Il premier della BC David Eby è titubante, dopo che il presidente degli Stati Uniti Donald Trump ha annunciato ieri che si sarebbe mosso per imporre tariffe del 50% su un’ampia gamma di esportazioni canadesi. Il presidente dice che i prodotti spaziano dal vino, ai bastoni da hockey, al cemento.

So per certo che ci sono altri distillatori locali nella zona di Edmonton che hanno speso un’enorme quantità di tempo, impegno e denaro nel marketing e nell’ingresso negli Stati Uniti. Edmonton AM.

“In realtà si sono espansi parecchio negli Stati Uniti e penso che sarà estremamente impegnativo per loro..”

Anche se l’ultima minaccia tariffaria di Trump non si materializzasse, l’instabilità e l’incertezza sarebbero sufficienti a ostacolare i produttori canadesi di alcol.

“Non c’è nessun importatore sano di mente che continuerebbe a spingere un prodotto canadese quando c’è il rischio di tariffe su quel prodotto”, ha detto Ranu.
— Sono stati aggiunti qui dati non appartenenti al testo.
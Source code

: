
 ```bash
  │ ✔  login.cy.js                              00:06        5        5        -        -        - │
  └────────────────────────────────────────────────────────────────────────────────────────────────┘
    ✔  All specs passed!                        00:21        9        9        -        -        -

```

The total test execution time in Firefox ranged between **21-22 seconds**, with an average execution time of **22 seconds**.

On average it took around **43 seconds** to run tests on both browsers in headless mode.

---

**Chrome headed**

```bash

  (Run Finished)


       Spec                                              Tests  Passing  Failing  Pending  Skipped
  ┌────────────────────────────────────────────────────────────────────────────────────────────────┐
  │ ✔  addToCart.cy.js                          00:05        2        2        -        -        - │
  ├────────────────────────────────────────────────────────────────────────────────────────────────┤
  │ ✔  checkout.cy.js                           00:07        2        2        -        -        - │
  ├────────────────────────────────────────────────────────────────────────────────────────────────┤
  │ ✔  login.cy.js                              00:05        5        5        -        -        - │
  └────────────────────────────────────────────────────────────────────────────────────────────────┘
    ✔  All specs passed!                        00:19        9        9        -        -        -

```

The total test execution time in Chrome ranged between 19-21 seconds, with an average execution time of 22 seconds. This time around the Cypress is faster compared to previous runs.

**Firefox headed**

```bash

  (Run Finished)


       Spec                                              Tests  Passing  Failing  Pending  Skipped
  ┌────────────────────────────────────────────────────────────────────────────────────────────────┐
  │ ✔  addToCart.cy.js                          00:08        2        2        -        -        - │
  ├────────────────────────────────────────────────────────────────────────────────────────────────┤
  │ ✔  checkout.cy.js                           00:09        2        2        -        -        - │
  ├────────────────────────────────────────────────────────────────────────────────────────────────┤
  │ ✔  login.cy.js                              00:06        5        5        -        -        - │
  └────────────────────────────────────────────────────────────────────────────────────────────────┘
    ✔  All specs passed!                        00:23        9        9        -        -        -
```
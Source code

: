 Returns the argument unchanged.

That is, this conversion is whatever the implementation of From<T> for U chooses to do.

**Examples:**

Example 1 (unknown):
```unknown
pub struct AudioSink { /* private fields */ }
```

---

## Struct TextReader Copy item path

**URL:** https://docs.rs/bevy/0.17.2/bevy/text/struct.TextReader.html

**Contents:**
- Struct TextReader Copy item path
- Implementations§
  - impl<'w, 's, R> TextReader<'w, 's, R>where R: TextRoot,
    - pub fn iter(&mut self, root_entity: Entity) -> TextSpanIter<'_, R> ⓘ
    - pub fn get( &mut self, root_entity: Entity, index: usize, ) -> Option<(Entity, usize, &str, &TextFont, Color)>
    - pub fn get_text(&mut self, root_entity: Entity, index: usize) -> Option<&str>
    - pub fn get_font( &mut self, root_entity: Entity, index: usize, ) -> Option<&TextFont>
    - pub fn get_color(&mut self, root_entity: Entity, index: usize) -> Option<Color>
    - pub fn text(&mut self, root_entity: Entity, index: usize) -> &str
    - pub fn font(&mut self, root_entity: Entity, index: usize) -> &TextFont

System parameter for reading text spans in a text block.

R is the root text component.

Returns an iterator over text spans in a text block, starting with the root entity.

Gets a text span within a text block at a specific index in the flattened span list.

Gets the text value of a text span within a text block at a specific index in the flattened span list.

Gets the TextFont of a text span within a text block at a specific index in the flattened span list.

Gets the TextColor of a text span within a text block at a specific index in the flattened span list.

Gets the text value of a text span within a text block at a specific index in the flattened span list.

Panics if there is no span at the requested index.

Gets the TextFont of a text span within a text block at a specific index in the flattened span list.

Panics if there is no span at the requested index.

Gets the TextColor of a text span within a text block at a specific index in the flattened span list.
Guarda | Trump ha accettato di espandere i colloqui commerciali con Carney:

Carney: Trump ha accettato di “intensificare” i colloqui commerciali

Il primo ministro Mark Carney ha affermato che il presidente Donald Trump ha accettato di “intensificare” i colloqui commerciali dopo aver intensificato la sua guerra commerciale contro il Canada. I commenti di Carney arrivano mentre Trump annunciava una tariffa del 50% su un’ampia gamma di esportazioni canadesi in risposta a ciò che definisce “disparità di trattamento” da parte degli Stati Uniti.

Ecco perché distillatori, viticoltori e birrai canadesi sperano che i confini provinciali si aprano ancora di più.

Per Dan Kelly, presidente della Federazione canadese degli affari indipendenti, la notizia di martedì è “il punto di partenza, non il traguardo”.

Secondo Kelly, i governi provinciali e territoriali dovrebbero includere l’alcol nella norma Accordo canadese sul mutuo riconoscimentoCiò consentirebbe ai prodotti alcolici che possono essere venduti legalmente in una provincia o territorio di essere venduti in ogni altra giurisdizione.

Ascolta | Trump minaccia di imporre dazi sui beni canadesi – ancora una volta:

La prima edizione6:34Trump minaccia nuove tariffe del 50% sui beni canadesi, compresi i prodotti in legno

Il presidente Donald Trump minaccia nuovamente i dazi sulle merci canadesi. Questa volta, c’è una tariffa del cinquanta per cento su una lunga lista di prodotti, tra cui alcol, bastoni da hockey e alcuni prodotti in legno. Stephen Quinn ha parlato con l’esperto del settore forestale David Elstone del possibile impatto.

“Ciò ridurrebbe ulteriormente le barriere per i piccoli produttori e creerebbe un mercato interno veramente aperto per l’alcol canadese”, ha affermato Kelly.

Nel frattempo, i proprietari di piccole imprese stanno osservando come si svolgerà l’ultima minaccia tariffaria, cercando allo stesso tempo nuove opportunità.

Bryce Parsons, amministratore delegato della True Wild Distilling con sede a Calgary, ha dichiarato a CBC News Network: “Dobbiamo anche iniziare a essiccare in altri posti e iniziare a trovare altri paesi, il che alla fine richiede tempo e impegno. In questo momento, stiamo cercando di valutare… come sarà il futuro.”